● **Problem**: In the records below, begin at the line containing "Excel, Dashboards |" and end at the line containing "- 🤖 **AI-Powered"; quote every line in that span exactly, including both boundary lines, and no others.

● **Exercise inputs**:
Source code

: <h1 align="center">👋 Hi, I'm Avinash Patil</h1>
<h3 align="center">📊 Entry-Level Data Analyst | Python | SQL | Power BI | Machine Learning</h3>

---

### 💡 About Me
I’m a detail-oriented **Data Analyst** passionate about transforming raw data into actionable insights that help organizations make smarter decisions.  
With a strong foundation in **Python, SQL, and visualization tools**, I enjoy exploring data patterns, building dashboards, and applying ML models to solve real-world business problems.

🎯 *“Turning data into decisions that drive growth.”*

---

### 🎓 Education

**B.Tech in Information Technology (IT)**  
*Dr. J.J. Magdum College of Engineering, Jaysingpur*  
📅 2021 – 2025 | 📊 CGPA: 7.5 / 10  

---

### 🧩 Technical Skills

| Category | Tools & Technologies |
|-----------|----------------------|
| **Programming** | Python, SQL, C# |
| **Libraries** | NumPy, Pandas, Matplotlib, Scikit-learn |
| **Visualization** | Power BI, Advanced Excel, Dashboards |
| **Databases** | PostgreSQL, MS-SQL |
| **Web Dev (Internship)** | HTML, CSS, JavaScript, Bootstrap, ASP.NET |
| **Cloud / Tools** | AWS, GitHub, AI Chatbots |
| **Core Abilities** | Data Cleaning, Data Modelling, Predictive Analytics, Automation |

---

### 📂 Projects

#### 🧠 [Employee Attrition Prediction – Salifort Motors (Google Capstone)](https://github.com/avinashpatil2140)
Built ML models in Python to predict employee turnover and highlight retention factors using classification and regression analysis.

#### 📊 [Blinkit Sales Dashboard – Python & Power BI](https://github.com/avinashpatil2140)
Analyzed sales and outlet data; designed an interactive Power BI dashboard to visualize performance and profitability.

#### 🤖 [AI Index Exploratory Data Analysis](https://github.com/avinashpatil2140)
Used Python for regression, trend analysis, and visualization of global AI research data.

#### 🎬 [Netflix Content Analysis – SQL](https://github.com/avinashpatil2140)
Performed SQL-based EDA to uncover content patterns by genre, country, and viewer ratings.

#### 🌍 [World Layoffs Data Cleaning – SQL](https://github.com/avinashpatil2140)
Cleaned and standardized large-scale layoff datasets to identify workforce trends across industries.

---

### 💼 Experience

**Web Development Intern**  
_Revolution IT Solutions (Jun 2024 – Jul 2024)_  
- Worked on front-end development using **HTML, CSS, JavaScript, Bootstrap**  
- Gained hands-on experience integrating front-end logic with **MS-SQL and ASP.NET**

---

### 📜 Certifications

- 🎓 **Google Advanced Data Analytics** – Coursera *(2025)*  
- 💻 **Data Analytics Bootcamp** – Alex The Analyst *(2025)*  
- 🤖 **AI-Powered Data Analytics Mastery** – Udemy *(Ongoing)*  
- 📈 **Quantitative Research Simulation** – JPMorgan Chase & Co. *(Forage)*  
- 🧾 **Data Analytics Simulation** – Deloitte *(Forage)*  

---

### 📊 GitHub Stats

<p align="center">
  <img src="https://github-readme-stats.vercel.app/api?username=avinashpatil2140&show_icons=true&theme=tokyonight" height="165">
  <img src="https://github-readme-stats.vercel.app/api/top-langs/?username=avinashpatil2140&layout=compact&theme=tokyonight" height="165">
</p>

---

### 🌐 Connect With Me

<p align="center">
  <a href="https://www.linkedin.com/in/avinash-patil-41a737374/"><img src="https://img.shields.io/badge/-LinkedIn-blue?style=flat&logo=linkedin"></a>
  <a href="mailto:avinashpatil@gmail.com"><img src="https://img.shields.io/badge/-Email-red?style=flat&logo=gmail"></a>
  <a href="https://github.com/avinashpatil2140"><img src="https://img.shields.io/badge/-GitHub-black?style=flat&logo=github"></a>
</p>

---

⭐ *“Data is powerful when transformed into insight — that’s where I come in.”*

● **Response to the exercise**:
| **Visualization** | Power BI, Advanced Excel, Dashboards |
| **Databases** | PostgreSQL, MS-SQL |
| **Web Dev (Internship)** | HTML, CSS, JavaScript, Bootstrap, ASP.NET |
| **Cloud / Tools** | AWS, GitHub, AI Chatbots |
| **Core Abilities** | Data Cleaning, Data Modelling, Predictive Analytics, Automation |

---

### 📂 Projects

#### 🧠 [Employee Attrition Prediction – Salifort Motors (Google Capstone)](https://github.com/avinashpatil2140)
Built ML models in Python to predict employee turnover and highlight retention factors using classification and regression analysis.

#### 📊 [Blinkit Sales Dashboard – Python & Power BI](https://github.com/avinashpatil2140)
Analyzed sales and outlet data; designed an interactive Power BI dashboard to visualize performance and profitability.

#### 🤖 [AI Index Exploratory Data Analysis](https://github.com/avinashpatil2140)
Used Python for regression, trend analysis, and visualization of global AI research data.

#### 🎬 [Netflix Content Analysis – SQL](https://github.com/avinashpatil2140)
Performed SQL-based EDA to uncover content patterns by genre, country, and viewer ratings.

#### 🌍 [World Layoffs Data Cleaning – SQL](https://github.com/avinashpatil2140)
Cleaned and standardized large-scale layoff datasets to identify workforce trends across industries.

---

### 💼 Experience

**Web Development Intern**  
_Revolution IT Solutions (Jun 2024 – Jul 2024)_  
- Worked on front-end development using **HTML, CSS, JavaScript, Bootstrap**  
- Gained hands-on experience integrating front-end logic with **MS-SQL and ASP.NET**

---

### 📜 Certifications

- 🎓 **Google Advanced Data Analytics** – Coursera *(2025)*  
- 💻 **Data Analytics Bootcamp** – Alex The Analyst *(2025)*  
- 🤖 **AI-Powered Data Analytics Mastery** – Udemy *(Ongoing)*  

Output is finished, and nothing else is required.